It teaches good _business_ practice of tackling 1 thing at a time & not over-
engineering.

But simply using read replicas, caches, CDNs, etc. does not mean things will
scale.

Actually, often this will break your app unless you write concurrency-safe
code. Learning and writing concurrent code is how you scale, the "adding more
boxes" is just the after effect.

For instance, we have about 10M+ monthly users running on GUN
([https://github.com/amark/gun](https://github.com/amark/gun)), this is
because it makes it easy/fun to work/play with concurrent data structures, so
you get high scalability for free without having to re-architect.

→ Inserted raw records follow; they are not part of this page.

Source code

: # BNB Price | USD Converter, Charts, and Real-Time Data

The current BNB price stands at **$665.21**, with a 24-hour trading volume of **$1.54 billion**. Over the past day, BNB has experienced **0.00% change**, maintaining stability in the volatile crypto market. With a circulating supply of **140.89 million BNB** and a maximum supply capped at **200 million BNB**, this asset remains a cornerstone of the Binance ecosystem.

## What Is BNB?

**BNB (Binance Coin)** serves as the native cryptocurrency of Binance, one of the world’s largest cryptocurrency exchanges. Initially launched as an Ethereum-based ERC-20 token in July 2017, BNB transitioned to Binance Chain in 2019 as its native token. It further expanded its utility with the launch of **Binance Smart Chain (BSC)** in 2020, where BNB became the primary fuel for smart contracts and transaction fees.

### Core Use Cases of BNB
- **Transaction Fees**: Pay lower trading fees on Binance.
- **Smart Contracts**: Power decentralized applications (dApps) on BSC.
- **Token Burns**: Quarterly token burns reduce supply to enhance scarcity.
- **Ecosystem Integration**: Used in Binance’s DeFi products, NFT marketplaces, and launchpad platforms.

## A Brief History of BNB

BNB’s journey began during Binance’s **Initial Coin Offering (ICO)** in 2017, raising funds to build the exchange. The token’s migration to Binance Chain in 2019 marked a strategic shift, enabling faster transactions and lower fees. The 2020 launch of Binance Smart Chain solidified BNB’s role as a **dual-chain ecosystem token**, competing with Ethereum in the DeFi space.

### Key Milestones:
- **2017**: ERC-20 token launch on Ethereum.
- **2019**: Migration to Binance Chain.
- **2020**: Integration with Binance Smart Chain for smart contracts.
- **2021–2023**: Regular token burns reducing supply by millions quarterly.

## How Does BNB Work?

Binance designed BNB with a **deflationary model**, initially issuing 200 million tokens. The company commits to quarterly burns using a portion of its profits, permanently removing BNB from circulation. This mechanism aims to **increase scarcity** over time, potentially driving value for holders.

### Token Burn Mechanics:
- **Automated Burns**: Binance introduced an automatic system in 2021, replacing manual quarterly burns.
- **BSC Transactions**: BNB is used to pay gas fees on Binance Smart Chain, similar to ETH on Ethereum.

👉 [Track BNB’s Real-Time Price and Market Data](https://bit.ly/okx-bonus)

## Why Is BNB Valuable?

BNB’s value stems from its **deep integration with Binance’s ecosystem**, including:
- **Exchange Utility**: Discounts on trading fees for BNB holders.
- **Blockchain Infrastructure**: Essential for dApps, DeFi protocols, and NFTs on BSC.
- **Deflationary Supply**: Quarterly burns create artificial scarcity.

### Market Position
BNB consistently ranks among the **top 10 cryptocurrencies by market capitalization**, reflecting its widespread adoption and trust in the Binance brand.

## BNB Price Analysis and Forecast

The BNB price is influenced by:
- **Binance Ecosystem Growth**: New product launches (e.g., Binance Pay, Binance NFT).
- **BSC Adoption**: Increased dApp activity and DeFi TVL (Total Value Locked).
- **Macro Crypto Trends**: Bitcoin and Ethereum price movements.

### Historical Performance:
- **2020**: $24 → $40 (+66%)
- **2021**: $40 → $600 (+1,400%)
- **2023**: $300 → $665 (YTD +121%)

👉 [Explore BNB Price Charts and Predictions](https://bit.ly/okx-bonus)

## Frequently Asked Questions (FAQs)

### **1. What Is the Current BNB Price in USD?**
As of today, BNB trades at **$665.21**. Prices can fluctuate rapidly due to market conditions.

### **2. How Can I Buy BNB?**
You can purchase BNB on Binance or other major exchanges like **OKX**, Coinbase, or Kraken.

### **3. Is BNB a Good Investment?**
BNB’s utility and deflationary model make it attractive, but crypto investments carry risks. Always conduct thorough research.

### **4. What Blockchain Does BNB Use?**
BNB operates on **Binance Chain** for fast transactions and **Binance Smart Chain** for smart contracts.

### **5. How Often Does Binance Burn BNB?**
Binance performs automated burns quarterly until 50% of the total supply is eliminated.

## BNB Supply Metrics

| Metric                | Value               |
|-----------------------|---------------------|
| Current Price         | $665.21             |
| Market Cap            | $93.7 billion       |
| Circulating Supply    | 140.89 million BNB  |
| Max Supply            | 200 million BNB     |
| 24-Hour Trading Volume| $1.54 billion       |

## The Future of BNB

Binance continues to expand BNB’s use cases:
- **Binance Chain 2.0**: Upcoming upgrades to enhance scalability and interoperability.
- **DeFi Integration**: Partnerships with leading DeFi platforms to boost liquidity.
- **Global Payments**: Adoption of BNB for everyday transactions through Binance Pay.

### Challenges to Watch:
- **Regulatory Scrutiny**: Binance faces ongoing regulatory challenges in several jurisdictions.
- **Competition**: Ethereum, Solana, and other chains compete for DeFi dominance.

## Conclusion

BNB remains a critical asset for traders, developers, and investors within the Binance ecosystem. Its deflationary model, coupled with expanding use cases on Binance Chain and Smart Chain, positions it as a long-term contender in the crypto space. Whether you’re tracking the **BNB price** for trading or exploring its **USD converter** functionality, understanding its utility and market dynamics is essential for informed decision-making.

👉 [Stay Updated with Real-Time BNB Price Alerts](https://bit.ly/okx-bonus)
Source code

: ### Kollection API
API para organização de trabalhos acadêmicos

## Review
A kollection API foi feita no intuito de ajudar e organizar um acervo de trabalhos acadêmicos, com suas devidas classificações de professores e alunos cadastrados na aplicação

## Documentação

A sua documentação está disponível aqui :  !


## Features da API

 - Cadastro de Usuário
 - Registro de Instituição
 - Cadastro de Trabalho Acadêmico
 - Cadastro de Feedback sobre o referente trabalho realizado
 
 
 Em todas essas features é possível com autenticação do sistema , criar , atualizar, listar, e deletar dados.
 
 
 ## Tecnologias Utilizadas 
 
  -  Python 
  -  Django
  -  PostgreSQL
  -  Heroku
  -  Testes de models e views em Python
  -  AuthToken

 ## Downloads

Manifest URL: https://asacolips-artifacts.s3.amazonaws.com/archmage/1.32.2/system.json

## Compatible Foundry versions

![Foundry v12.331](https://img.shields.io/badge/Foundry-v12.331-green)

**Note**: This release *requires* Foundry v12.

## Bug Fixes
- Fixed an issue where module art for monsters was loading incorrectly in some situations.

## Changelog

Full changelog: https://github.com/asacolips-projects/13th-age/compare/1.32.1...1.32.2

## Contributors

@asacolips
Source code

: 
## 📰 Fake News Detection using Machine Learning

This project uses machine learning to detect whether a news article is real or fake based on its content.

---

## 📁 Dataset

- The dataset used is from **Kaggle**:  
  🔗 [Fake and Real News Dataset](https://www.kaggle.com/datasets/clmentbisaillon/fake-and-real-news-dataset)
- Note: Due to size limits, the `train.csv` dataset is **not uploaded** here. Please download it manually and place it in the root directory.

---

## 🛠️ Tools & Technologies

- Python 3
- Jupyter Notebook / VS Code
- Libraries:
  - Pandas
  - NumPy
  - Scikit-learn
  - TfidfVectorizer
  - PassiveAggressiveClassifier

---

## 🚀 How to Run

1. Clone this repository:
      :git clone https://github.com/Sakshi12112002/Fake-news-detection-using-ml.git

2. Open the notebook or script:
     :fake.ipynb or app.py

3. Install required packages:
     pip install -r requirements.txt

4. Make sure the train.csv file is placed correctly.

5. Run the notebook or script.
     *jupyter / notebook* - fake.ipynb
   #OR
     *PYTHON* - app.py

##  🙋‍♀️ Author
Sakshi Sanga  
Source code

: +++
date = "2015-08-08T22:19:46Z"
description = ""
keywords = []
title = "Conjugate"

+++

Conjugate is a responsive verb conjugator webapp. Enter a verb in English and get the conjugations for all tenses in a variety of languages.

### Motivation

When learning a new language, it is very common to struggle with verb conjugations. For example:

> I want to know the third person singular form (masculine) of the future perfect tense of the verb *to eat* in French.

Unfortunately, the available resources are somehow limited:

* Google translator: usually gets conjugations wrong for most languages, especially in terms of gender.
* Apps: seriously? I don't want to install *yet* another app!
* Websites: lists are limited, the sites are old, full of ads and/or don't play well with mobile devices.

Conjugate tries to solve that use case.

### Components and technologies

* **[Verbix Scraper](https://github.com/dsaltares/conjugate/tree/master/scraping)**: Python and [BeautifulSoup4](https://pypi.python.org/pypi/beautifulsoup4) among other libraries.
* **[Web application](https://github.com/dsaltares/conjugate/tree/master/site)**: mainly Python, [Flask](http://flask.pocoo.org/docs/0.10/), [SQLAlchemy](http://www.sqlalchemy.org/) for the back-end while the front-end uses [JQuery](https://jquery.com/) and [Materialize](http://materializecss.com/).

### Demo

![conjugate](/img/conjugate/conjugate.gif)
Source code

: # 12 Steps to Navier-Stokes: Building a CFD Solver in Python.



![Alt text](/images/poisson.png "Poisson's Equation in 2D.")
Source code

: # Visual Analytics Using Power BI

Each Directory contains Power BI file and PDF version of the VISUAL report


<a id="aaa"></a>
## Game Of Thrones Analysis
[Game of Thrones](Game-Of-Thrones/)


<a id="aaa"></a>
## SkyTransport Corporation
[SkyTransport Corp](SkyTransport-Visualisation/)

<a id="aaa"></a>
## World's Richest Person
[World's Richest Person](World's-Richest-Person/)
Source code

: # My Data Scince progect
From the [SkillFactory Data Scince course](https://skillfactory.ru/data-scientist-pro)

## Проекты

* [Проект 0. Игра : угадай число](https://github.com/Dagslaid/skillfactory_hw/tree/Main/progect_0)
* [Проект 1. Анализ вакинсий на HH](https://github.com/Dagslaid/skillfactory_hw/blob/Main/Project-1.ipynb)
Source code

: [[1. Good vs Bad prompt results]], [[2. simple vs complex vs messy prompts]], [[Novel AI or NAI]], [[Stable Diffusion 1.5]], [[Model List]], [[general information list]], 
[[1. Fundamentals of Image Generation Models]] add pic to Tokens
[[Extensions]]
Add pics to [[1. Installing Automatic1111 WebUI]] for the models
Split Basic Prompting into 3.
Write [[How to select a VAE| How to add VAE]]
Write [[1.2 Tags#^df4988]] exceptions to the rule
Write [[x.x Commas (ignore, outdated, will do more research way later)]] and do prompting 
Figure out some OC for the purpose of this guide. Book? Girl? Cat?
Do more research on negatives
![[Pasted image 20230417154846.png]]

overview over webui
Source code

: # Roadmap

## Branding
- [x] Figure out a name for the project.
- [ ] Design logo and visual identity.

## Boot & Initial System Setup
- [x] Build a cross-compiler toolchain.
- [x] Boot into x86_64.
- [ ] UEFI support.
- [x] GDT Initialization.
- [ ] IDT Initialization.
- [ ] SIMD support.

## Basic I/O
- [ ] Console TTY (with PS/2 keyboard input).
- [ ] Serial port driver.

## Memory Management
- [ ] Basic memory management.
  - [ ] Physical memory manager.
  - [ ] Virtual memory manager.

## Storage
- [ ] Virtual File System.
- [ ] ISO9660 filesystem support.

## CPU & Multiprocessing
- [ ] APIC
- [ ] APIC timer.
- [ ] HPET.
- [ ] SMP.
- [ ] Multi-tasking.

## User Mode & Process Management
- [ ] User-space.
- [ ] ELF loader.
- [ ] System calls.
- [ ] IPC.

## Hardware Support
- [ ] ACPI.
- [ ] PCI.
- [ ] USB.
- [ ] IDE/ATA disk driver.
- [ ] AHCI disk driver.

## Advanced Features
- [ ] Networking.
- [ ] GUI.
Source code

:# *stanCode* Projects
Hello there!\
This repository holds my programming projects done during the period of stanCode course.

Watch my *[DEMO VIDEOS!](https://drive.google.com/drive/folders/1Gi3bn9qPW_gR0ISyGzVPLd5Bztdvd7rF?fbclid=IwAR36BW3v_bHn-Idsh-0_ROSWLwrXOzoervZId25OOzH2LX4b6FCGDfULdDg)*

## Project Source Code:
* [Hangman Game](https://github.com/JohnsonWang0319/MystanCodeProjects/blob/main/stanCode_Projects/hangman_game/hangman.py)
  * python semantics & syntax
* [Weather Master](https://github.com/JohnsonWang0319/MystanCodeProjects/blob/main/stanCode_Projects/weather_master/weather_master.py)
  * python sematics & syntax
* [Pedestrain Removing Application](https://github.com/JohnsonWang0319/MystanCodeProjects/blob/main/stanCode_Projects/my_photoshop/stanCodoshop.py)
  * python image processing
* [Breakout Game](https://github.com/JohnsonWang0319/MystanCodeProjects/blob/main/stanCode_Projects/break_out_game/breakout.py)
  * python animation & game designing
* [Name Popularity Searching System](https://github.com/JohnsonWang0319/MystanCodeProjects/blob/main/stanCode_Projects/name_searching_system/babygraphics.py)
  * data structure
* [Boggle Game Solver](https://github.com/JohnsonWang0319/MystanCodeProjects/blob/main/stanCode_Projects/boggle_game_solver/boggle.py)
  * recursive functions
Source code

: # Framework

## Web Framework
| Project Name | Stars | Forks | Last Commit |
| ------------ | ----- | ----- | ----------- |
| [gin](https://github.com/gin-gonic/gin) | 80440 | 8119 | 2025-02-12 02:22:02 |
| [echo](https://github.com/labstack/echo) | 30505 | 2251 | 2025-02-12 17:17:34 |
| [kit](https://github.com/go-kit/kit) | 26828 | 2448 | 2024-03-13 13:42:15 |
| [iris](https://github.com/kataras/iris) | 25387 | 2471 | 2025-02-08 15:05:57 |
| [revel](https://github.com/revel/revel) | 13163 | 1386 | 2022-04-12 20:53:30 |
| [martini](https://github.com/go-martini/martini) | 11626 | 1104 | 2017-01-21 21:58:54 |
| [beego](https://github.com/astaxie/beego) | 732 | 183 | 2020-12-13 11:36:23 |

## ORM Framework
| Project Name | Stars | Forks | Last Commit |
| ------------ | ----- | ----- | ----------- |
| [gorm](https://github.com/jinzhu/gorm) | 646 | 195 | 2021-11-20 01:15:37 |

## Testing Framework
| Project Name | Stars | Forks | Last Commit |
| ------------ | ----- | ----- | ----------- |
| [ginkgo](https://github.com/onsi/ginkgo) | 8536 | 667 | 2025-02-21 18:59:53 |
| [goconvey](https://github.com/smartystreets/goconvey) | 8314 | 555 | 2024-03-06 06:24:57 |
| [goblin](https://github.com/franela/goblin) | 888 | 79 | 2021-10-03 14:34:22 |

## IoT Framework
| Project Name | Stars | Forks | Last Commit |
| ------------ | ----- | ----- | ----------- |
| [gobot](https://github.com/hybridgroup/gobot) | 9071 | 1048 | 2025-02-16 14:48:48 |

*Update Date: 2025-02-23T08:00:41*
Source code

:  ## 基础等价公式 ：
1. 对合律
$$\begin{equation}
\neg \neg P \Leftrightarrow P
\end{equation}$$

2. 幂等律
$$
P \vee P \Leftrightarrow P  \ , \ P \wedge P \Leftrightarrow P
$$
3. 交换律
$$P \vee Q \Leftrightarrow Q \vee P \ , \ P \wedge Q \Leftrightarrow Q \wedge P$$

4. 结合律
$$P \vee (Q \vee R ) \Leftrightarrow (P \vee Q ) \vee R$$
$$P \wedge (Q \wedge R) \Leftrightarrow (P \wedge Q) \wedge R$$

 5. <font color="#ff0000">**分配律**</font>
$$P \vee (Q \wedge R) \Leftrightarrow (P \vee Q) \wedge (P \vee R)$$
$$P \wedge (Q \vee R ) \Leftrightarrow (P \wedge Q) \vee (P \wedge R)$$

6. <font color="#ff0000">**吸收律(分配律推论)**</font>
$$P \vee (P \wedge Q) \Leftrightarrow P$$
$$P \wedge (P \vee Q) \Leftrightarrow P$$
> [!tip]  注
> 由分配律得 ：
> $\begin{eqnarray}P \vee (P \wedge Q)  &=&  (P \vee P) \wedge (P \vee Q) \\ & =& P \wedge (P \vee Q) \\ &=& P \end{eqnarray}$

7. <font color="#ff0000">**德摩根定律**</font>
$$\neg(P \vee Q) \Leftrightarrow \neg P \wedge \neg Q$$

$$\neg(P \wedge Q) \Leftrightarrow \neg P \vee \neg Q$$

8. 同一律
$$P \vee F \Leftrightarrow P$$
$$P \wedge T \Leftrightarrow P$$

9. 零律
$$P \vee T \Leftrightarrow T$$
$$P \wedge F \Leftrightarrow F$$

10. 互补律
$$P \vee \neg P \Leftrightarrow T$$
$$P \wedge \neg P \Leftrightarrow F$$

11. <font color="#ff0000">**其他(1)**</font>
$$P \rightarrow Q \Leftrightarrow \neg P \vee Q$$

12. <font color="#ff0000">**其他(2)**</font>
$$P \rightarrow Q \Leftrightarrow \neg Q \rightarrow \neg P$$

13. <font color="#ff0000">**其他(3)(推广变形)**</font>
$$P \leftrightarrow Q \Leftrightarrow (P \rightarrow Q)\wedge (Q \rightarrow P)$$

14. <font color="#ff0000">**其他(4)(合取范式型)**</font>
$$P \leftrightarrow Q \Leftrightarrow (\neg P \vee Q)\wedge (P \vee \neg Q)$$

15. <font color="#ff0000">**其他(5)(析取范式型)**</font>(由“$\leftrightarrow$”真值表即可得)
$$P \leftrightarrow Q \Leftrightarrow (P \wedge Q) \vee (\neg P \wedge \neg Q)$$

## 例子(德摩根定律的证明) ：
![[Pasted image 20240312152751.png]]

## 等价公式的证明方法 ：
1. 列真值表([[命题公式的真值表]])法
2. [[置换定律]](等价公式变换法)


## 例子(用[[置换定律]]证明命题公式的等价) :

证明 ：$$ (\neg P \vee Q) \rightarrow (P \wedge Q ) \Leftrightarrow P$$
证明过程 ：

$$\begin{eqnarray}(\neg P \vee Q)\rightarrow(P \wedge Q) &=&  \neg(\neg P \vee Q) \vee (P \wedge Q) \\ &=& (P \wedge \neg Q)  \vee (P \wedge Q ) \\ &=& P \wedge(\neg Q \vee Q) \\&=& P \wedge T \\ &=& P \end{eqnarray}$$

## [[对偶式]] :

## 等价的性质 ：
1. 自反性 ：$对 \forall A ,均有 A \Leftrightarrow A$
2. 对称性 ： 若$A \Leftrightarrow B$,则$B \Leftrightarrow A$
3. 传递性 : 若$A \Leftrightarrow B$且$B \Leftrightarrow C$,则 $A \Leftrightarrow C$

But learning something new is never an excuse for shipping stuff today. Ship
stuff today, you can always learn when you need it.

------
AlchemistCamp
I find this deeply unconvincing as I've scaled multiple apps to the 10k range
while on low-tier hardware using the setup Alex suggests is only appropriate
for _one_ user.

The old Stack Overflow podcast was also very instructive. They went a _very_
long way on a single server and had the Reddit founders on the show to talk
about their scaling during their process of adding a second box. This was on
servers of the mid-aughts, running ASP.NET.

------
dillonmckay
So, I just finished reading the article, and the last paragraph quickly
mentions logging.

So, in the ‘spirit’ of this article, would that not be one of the first things
to implement with the system?

Wait until you have added a caching layer and sharding the DB, to begin
implementing logging?

I may not be reading this correctly.

I could see the case being made for distributed tracing, but having a logging
strategy that can also scale and be flexible seems really important, to me at
least.

------
simplecto
I am glad to see so many HN'ers here who run very successful projects on bare
metal or simple VMs. We should do more to talk about those business verticals,
use cases, and how we solve them practically from a tech point of view.

------
ReverseCold
I'm running ~1k DAU on a $6/mo Vultr VPS. Just a Phoenix Web App, no special
things done to optimize. If I cache a little more aggressively on the frontend
I should be able to handle even 10k. As always, advice in article depends on
what you're doing.

------
huzaif
We can now achieve pretty high scalability from day 1 with a tiny bit of
"engineering cost" up front. Serverless on AWS is pretty cheap and can scale
quickly.

App load: |User| <-> |Cloudfront| <-> |S3 hosted React/Vue app|

App operations: |App| <-> |Api Gateway| <-> |Lambda| <-> |Dynamo DB|

Add in Route53 for DNS, ACM to manage certs, Secrets Manager to store secrets,
SES for Email and Cognito for users.

All this will not cost a whole lot until you grow. At that point, you can make
additional engineering decisions to manage costs.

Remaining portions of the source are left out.